TASK REQUIREMENTS - Start at the line below containing "You just need" and stop at the line containing "## Configuration of Availability Systems". Repeat every line of that stretch exactly, and nothing outside it.

RECORDED INFORMATION -
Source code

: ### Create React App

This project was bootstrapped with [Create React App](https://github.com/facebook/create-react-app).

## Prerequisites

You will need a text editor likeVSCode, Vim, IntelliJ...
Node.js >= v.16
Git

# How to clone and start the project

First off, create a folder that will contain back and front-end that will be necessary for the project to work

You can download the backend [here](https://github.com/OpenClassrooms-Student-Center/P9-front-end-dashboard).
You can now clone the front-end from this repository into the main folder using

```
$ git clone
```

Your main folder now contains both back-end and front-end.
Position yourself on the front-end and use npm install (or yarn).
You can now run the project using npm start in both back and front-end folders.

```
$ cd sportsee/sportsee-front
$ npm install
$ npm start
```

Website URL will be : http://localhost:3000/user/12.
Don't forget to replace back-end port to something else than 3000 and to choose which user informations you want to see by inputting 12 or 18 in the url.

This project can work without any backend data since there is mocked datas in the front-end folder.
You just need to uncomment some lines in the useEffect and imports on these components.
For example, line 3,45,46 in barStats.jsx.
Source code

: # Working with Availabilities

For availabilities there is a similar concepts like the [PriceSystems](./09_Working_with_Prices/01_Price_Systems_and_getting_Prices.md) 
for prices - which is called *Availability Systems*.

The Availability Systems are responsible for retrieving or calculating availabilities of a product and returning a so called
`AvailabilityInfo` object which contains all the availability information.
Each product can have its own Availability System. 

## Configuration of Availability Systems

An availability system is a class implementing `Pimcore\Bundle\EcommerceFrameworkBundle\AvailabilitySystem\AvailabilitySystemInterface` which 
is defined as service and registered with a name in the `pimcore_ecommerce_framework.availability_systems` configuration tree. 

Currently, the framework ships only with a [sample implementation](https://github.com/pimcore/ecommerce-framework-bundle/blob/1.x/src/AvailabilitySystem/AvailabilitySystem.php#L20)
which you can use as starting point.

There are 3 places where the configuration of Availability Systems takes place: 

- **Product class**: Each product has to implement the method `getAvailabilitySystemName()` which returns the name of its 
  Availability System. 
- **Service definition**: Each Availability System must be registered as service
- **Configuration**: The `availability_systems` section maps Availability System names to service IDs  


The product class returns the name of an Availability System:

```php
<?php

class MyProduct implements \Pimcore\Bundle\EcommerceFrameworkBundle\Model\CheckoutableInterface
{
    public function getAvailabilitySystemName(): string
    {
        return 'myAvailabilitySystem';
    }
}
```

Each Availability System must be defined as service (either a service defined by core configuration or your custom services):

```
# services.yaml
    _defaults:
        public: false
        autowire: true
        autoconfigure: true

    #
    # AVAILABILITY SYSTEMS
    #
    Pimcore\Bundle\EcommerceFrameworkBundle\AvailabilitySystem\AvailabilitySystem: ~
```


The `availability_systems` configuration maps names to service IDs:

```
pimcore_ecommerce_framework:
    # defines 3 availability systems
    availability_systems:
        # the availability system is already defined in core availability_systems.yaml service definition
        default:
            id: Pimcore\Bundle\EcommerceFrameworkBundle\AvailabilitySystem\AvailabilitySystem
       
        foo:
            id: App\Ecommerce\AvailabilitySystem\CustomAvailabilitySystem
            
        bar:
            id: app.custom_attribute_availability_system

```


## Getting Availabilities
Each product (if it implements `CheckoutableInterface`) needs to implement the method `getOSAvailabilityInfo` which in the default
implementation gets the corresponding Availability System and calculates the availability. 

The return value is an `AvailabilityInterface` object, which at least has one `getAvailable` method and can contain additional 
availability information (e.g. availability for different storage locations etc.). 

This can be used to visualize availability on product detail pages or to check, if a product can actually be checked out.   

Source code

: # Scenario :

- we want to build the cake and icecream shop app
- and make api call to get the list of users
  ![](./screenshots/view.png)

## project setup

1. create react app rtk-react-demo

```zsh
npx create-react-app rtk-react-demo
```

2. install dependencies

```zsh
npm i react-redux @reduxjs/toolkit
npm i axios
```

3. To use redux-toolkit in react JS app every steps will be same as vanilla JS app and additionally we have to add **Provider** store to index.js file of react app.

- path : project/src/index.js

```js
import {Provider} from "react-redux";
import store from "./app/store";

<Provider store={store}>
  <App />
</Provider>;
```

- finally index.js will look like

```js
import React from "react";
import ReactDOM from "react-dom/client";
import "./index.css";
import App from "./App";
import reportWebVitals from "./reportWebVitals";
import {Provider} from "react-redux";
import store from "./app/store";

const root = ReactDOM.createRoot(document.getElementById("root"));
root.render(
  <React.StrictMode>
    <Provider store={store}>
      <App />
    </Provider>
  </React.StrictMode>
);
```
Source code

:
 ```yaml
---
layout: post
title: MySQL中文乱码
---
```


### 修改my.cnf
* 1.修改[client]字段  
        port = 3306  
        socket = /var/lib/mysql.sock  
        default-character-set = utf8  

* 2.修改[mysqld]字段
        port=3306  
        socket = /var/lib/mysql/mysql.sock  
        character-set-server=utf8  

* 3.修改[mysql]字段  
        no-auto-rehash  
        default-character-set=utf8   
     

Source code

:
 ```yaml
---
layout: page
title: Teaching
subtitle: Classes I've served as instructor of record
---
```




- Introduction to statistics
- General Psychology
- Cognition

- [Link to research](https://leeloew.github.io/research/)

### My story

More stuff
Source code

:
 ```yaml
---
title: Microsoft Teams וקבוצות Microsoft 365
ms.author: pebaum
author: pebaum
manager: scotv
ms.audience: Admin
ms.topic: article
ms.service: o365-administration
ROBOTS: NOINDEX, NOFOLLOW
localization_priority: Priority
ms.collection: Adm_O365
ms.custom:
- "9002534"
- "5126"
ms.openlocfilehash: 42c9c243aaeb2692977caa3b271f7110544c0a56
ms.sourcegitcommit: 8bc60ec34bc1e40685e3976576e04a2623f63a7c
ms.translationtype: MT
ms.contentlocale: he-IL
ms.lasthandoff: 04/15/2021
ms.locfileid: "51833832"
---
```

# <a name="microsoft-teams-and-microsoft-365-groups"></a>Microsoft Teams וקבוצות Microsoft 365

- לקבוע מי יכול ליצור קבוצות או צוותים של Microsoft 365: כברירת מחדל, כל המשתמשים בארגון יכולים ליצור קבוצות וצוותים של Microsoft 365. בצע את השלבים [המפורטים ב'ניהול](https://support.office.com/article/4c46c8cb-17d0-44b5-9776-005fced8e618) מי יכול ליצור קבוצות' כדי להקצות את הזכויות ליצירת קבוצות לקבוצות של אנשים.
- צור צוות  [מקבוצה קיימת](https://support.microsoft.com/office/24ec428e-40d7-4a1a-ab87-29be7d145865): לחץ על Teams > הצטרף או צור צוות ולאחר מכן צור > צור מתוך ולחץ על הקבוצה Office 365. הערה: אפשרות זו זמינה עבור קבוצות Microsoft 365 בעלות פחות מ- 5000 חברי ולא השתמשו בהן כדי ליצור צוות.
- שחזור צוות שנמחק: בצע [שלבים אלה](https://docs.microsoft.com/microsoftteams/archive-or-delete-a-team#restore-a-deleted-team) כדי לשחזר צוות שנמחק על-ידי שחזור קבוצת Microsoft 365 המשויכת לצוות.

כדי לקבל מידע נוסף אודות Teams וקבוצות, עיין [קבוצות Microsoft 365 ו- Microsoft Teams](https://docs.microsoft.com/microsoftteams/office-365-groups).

WRITTEN RESPONSE -
You just need to uncomment some lines in the useEffect and imports on these components.
For example, line 3,45,46 in barStats.jsx.
Source code

: # Working with Availabilities

For availabilities there is a similar concepts like the [PriceSystems](./09_Working_with_Prices/01_Price_Systems_and_getting_Prices.md) 
for prices - which is called *Availability Systems*.

The Availability Systems are responsible for retrieving or calculating availabilities of a product and returning a so called
`AvailabilityInfo` object which contains all the availability information.
Each product can have its own Availability System. 

## Configuration of Availability Systems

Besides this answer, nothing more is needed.